:: Aim of the exercise ::
Lines in the records below that contain the word "name" must each be copied.

:: Stored items ::
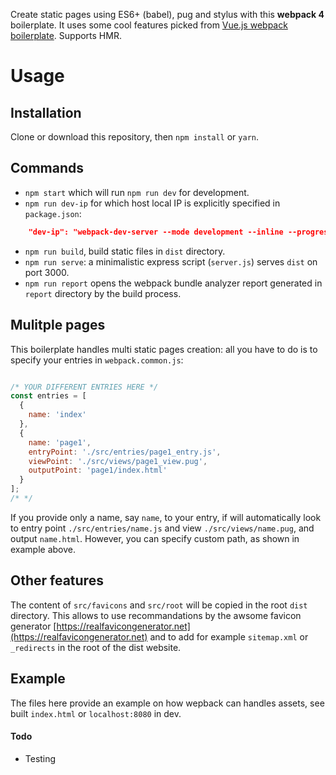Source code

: Create static pages using ES6+ (babel), pug and stylus with this **webpack 4** boilerplate. It uses some cool features picked from [Vue.js webpack boilerplate](https://github.com/vuejs-templates/webpack). Supports HMR.

# Usage

## Installation

Clone or download this repository, then `npm install` or `yarn`.

## Commands

- `npm start` which will run `npm run dev` for development.
- `npm run dev-ip` for which host local IP is explicitly specified in `package.json`:
```json
    "dev-ip": "webpack-dev-server --mode development --inline --progress --host 192.168.<x>.<y> --config webpack.dev.js",
```
- `npm run build`, build static files in `dist` directory.
- `npm run serve`: a minimalistic express script (`server.js`) serves `dist` on port 3000.
- `npm run report` opens the webpack bundle analyzer report generated in `report` directory by the build process.

## Mulitple pages

This boilerplate handles multi static pages creation: all you have to do is to specify your entries in `webpack.common.js`:
```javascript

/* YOUR DIFFERENT ENTRIES HERE */
const entries = [
  {
    name: 'index'
  },
  {
    name: 'page1',
    entryPoint: './src/entries/page1_entry.js',
    viewPoint: './src/views/page1_view.pug',
    outputPoint: 'page1/index.html'
  }
];
/* */

```
If you provide only a name, say `name`, to your entry, if will automatically look to entry point `./src/entries/name.js` and view `./src/views/name.pug`, and output `name.html`. However, you can specify custom path, as shown in example above.

## Other features

The content of `src/favicons` and `src/root` will be copied in the root `dist` directory. This allows to use recommandations by the awsome favicon generator [https://realfavicongenerator.net](https://realfavicongenerator.net) and to add for example `sitemap.xml` or `_redirects` in the root of the dist website.

## Example

The files here provide an example on how wepback can handles assets, see built `index.html` or `localhost:8080` in dev.

#### Todo

- Testing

:: Solution for this exercise ::
    name: 'index'
    name: 'page1',
If you provide only a name, say `name`, to your entry, if will automatically look to entry point `./src/entries/name.js` and view `./src/views/name.pug`, and output `name.html`. However, you can specify custom path, as shown in example above.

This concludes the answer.